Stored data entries
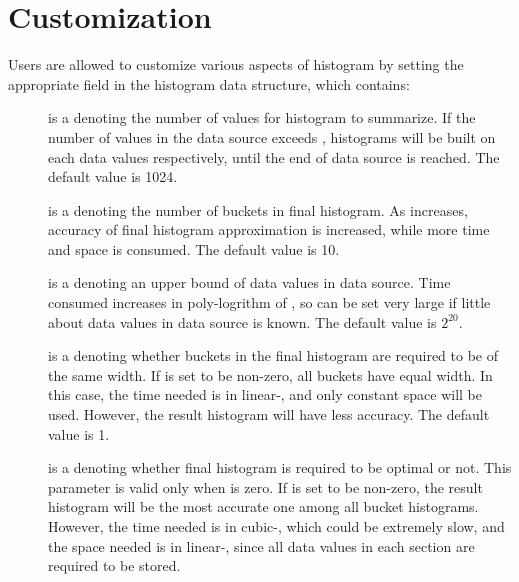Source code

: \section{Customization}
\label{sec:accumulators-customization}
Users are allowed to customize various aspects of histogram by 
setting the appropriate field in the histogram data structure, 
which contains: 

\begin{description}
\item[] is a  denoting the number of values
  for histogram to summarize. If the number of values in the data
  source exceeds , histograms will be built on each
   data values respectively, until the end of data
  source is reached. The default value is 1024.

\item[] is a  denoting the number of buckets
  in final histogram. As  increases, accuracy of final
  histogram approximation is increased, while more time and space is
  consumed. The default value is 10.

\item[] is a  denoting an upper bound of data
  values in data source. Time consumed increases in poly-logrithm of
  , so  can be set very large if little about
  data values in data source is known. The default value is $2^{20}$.

\item[] is a  denoting whether buckets in the final
  histogram are required to be of the same width. If  is
  set to be non-zero, all buckets have equal width. In this case,
  the time needed is in linear-, and only constant space will
  be used. However, the result histogram will have less accuracy. The
  default value is 1.

\item[] is a  denoting whether final histogram
  is required to be optimal or not. This parameter is valid only
  when  is zero. If  is set to be
  non-zero, the result histogram will be the most accurate one among
  all  bucket histograms. However, the time needed is in
  cubic-, which could be extremely slow, and the space
  needed is in linear-, since all data values in each
   section are required to be stored.


\end{description}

### Exercise aim
If a line of the entries holds the word "required", copy it out.

### The answer
  histogram are required to be of the same width. If  is
  is required to be optimal or not. This parameter is valid only
   section are required to be stored.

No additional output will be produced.